=== Data for this exercise ===

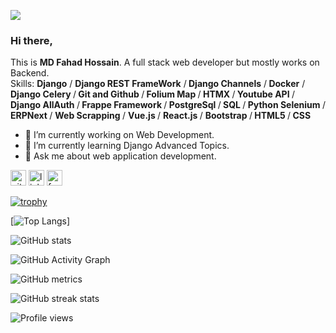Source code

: 
 ![](https://scontent.fdac59-1.fna.fbcdn.net/v/t1.6435-9/89032797_2630757040512823_9110216609431027712_n.jpg?_nc_cat=104&ccb=1-5&_nc_sid=19026a&_nc_ohc=Ak5NMTaMZVMAX_htu9X&_nc_ht=scontent.fdac59-1.fna&oh=cbac07c3ecc516001b7e4b513e2a27c8&oe=6154AB8A)
### Hi there,
This is <b>MD Fahad Hossain</b>. A full stack web developer but mostly works on Backend.</br>
Skills: <b>Django</b> / <b>Django REST FrameWork</b> /<b> Django Channels</b> /<b>  Docker</b> /<b>  Django Celery </b>/<b>  Git and Github </b> /<b> Folium Map </b>/<b> HTMX </b> /<b>  Youtube API </b> /<b>  Django AllAuth </b>/<b> Frappe Framework </b>  /<b>  PostgreSql </b>/<b>  SQL </b>  /<b>  Python Selenium </b> / <b> ERPNext </b> / <b> Web Scrapping </b> / <b> Vue.js </b> /  <b> React.js </b> / <b> Bootstrap </b>  /<b> HTML5 </b> /<b>  CSS </b>
- 🔭 I’m currently working on Web Development.  
- 🌱 I’m currently learning Django Advanced Topics. 
- 💬 Ask me about web application development. 

[<img src='https://cdn.jsdelivr.net/npm/simple-icons@3.0.1/icons/github.svg' alt='github' height='25'>](https://github.com/Fahad-CSE16)  [<img src='https://cdn.jsdelivr.net/npm/simple-icons@3.0.1/icons/linkedin.svg' alt='linkedin' height='25'>](https://www.linkedin.com/in/Fahad-CSE16/)  [<img src='https://cdn.jsdelivr.net/npm/simple-icons@3.0.1/icons/facebook.svg' alt='facebook' height='25'>](https://www.facebook.com/fahad.cse16)  

[![trophy](https://github-profile-trophy.vercel.app/?username=Fahad-CSE16)](https://github.com/ryo-ma/github-profile-trophy)

[![Top Langs](https://github-readme-stats.vercel.app/api/top-langs/?username=Fahad-CSE16)]

![GitHub stats](https://github-readme-stats.vercel.app/api?username=Fahad-CSE16&show_icons=true&count_private=true)  

![GitHub Activity Graph](https://activity-graph.herokuapp.com/graph?username=Fahad-CSE16)  

![GitHub metrics](https://metrics.lecoq.io/Fahad-CSE16)  

![GitHub streak stats](https://github-readme-streak-stats.herokuapp.com/?user=Fahad-CSE16)  

![Profile views](https://gpvc.arturio.dev/Fahad-CSE16)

===

## Work task
From the data above, copy each line where the string "Django" appears.

## Response to this exercise
Skills: <b>Django</b> / <b>Django REST FrameWork</b> /<b> Django Channels</b> /<b>  Docker</b> /<b>  Django Celery </b>/<b>  Git and Github </b> /<b> Folium Map </b>/<b> HTMX </b> /<b>  Youtube API </b> /<b>  Django AllAuth </b>/<b> Frappe Framework </b>  /<b>  PostgreSql </b>/<b>  SQL </b>  /<b>  Python Selenium </b> / <b> ERPNext </b> / <b> Web Scrapping </b> / <b> Vue.js </b> /  <b> React.js </b> / <b> Bootstrap </b>  /<b> HTML5 </b> /<b>  CSS </b>
- 🌱 I’m currently learning Django Advanced Topics. 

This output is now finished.